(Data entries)
————————

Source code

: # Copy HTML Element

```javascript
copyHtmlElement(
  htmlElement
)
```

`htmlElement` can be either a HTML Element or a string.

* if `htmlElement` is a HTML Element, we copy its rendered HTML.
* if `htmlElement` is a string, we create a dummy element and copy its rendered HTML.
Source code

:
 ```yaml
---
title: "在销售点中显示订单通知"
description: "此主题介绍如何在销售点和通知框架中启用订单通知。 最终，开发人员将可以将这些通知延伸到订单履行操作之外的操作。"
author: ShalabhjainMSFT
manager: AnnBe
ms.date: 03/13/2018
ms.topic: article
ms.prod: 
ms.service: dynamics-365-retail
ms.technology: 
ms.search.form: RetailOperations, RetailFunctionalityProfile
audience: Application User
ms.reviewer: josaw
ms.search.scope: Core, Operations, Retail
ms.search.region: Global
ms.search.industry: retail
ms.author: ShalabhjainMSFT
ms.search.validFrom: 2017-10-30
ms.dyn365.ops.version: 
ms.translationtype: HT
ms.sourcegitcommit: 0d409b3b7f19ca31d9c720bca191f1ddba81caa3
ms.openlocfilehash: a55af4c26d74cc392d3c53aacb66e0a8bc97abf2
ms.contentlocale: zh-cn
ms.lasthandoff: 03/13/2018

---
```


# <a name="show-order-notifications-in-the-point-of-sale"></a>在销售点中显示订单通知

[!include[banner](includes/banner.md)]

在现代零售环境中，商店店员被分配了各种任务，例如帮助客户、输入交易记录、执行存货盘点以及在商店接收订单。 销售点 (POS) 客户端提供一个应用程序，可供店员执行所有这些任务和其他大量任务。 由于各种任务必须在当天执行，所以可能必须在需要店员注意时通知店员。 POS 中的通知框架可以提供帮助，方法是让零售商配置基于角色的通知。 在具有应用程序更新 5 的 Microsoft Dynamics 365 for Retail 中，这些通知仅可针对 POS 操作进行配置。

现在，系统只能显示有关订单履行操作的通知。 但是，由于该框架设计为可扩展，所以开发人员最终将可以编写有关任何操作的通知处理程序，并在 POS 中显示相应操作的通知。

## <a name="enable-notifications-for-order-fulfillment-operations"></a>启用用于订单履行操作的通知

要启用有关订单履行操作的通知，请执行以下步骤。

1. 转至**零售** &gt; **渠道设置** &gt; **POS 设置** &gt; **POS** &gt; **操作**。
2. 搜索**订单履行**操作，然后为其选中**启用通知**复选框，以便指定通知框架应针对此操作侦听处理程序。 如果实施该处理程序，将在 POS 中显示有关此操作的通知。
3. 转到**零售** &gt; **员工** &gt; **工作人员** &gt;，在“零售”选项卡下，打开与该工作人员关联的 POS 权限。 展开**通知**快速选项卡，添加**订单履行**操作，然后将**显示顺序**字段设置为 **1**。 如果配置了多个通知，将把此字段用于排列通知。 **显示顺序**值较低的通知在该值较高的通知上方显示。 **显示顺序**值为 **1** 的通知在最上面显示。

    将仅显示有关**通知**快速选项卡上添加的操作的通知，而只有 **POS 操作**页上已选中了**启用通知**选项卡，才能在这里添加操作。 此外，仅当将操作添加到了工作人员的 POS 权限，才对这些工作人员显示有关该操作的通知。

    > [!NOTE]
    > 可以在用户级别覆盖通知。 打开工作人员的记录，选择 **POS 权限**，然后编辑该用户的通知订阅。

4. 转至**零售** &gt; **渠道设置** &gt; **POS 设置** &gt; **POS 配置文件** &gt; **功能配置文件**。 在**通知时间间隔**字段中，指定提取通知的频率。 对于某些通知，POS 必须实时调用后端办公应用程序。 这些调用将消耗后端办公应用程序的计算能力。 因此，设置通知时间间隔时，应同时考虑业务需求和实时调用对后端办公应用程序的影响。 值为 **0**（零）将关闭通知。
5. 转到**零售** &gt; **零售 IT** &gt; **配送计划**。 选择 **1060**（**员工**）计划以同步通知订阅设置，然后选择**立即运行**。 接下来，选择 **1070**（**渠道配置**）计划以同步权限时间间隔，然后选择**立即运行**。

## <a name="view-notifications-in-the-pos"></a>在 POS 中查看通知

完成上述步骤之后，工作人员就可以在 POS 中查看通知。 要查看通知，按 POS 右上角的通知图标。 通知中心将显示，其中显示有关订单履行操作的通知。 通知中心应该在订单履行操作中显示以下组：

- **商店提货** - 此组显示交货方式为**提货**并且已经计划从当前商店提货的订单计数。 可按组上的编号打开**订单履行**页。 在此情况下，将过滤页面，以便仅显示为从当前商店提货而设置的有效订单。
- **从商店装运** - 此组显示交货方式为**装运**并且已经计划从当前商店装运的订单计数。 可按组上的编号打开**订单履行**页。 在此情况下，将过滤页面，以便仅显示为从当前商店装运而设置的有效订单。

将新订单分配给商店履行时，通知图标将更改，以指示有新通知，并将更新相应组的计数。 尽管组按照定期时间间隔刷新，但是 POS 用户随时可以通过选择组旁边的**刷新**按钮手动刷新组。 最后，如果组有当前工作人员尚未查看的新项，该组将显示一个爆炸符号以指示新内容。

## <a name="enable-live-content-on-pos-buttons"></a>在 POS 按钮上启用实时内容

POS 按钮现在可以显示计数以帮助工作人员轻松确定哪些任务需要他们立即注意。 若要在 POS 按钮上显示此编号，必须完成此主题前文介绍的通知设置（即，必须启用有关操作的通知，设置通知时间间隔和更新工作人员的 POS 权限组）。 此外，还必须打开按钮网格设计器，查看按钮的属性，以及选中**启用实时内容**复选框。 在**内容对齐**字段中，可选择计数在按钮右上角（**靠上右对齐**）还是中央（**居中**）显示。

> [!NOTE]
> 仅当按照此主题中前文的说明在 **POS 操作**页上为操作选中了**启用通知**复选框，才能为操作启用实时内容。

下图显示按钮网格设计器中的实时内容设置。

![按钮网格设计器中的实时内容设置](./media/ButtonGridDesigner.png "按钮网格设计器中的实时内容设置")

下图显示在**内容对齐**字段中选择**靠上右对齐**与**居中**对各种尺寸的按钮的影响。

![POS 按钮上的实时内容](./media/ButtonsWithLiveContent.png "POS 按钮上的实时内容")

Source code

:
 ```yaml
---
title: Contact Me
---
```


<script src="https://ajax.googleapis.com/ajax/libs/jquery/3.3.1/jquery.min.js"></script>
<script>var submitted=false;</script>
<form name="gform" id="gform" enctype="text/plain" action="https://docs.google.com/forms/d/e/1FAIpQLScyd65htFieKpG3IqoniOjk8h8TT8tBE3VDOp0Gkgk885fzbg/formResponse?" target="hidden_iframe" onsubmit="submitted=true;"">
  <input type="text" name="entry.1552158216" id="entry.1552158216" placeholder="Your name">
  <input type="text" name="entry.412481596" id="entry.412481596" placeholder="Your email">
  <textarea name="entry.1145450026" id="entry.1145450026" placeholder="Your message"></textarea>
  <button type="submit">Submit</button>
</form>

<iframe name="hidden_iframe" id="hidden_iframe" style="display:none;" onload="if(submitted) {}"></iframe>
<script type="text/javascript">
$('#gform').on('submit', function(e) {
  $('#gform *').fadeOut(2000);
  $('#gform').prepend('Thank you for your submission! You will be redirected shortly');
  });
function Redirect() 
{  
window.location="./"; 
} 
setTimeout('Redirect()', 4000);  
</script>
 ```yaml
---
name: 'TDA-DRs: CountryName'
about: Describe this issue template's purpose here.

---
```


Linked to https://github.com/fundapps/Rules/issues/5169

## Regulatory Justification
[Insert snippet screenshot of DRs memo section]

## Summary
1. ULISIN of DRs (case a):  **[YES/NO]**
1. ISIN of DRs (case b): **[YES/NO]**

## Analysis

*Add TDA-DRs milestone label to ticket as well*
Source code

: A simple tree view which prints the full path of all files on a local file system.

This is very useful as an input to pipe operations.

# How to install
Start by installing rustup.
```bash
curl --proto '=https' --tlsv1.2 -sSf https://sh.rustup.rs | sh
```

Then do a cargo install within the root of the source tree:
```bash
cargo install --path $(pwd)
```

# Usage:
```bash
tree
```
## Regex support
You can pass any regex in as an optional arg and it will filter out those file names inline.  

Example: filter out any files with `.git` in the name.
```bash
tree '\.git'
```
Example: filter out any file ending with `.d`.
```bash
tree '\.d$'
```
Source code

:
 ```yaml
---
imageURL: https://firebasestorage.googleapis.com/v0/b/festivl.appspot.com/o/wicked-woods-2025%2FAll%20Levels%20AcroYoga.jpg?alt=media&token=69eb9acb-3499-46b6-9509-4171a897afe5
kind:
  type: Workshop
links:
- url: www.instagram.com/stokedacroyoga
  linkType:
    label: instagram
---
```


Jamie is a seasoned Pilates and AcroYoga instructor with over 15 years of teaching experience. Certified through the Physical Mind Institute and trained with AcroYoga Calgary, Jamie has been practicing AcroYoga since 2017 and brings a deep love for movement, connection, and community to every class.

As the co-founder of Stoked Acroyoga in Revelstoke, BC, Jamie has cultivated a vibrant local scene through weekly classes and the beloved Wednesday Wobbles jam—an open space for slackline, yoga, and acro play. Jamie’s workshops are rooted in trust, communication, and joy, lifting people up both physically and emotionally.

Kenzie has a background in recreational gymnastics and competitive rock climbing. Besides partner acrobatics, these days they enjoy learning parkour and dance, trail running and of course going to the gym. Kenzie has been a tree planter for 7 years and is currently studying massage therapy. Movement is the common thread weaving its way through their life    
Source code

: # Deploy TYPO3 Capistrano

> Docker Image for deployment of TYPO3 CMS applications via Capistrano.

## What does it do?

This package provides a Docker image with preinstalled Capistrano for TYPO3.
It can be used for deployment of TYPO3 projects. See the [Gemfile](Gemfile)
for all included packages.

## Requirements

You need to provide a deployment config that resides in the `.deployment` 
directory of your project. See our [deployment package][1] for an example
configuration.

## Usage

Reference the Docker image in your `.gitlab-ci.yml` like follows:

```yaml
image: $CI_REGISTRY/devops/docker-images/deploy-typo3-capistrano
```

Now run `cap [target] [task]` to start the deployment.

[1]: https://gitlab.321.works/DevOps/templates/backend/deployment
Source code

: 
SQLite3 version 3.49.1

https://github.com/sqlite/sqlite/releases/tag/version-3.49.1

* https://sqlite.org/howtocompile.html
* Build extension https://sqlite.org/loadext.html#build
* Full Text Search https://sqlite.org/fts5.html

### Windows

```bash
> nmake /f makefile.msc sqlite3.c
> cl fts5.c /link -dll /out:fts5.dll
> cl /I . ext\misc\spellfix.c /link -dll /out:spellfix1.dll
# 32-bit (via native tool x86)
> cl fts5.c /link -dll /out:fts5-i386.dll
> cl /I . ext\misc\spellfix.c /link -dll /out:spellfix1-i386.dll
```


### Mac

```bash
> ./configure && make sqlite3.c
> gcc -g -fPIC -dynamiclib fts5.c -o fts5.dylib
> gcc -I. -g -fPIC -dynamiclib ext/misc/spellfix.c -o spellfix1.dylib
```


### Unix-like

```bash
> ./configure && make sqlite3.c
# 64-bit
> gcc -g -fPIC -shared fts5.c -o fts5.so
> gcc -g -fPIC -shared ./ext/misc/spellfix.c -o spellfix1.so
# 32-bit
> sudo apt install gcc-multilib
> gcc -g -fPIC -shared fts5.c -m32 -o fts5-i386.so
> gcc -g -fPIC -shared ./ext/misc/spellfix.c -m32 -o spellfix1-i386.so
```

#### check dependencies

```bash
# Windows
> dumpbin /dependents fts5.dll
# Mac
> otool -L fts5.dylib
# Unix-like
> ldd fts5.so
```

————————

▶ _Requirement_:
Quote the records above from their first line through the line containing "3. 转到**零售** &gt;", both ends included.

▶ _Response area_:
Source code

: # Copy HTML Element

```javascript
copyHtmlElement(
  htmlElement
)
```

`htmlElement` can be either a HTML Element or a string.

* if `htmlElement` is a HTML Element, we copy its rendered HTML.
* if `htmlElement` is a string, we create a dummy element and copy its rendered HTML.
Source code

:
 ```yaml
---
title: "在销售点中显示订单通知"
description: "此主题介绍如何在销售点和通知框架中启用订单通知。 最终，开发人员将可以将这些通知延伸到订单履行操作之外的操作。"
author: ShalabhjainMSFT
manager: AnnBe
ms.date: 03/13/2018
ms.topic: article
ms.prod: 
ms.service: dynamics-365-retail
ms.technology: 
ms.search.form: RetailOperations, RetailFunctionalityProfile
audience: Application User
ms.reviewer: josaw
ms.search.scope: Core, Operations, Retail
ms.search.region: Global
ms.search.industry: retail
ms.author: ShalabhjainMSFT
ms.search.validFrom: 2017-10-30
ms.dyn365.ops.version: 
ms.translationtype: HT
ms.sourcegitcommit: 0d409b3b7f19ca31d9c720bca191f1ddba81caa3
ms.openlocfilehash: a55af4c26d74cc392d3c53aacb66e0a8bc97abf2
ms.contentlocale: zh-cn
ms.lasthandoff: 03/13/2018

---
```


# <a name="show-order-notifications-in-the-point-of-sale"></a>在销售点中显示订单通知

[!include[banner](includes/banner.md)]

在现代零售环境中，商店店员被分配了各种任务，例如帮助客户、输入交易记录、执行存货盘点以及在商店接收订单。 销售点 (POS) 客户端提供一个应用程序，可供店员执行所有这些任务和其他大量任务。 由于各种任务必须在当天执行，所以可能必须在需要店员注意时通知店员。 POS 中的通知框架可以提供帮助，方法是让零售商配置基于角色的通知。 在具有应用程序更新 5 的 Microsoft Dynamics 365 for Retail 中，这些通知仅可针对 POS 操作进行配置。

现在，系统只能显示有关订单履行操作的通知。 但是，由于该框架设计为可扩展，所以开发人员最终将可以编写有关任何操作的通知处理程序，并在 POS 中显示相应操作的通知。

## <a name="enable-notifications-for-order-fulfillment-operations"></a>启用用于订单履行操作的通知

要启用有关订单履行操作的通知，请执行以下步骤。

1. 转至**零售** &gt; **渠道设置** &gt; **POS 设置** &gt; **POS** &gt; **操作**。
2. 搜索**订单履行**操作，然后为其选中**启用通知**复选框，以便指定通知框架应针对此操作侦听处理程序。 如果实施该处理程序，将在 POS 中显示有关此操作的通知。
3. 转到**零售** &gt; **员工** &gt; **工作人员** &gt;，在“零售”选项卡下，打开与该工作人员关联的 POS 权限。 展开**通知**快速选项卡，添加**订单履行**操作，然后将**显示顺序**字段设置为 **1**。 如果配置了多个通知，将把此字段用于排列通知。 **显示顺序**值较低的通知在该值较高的通知上方显示。 **显示顺序**值为 **1** 的通知在最上面显示。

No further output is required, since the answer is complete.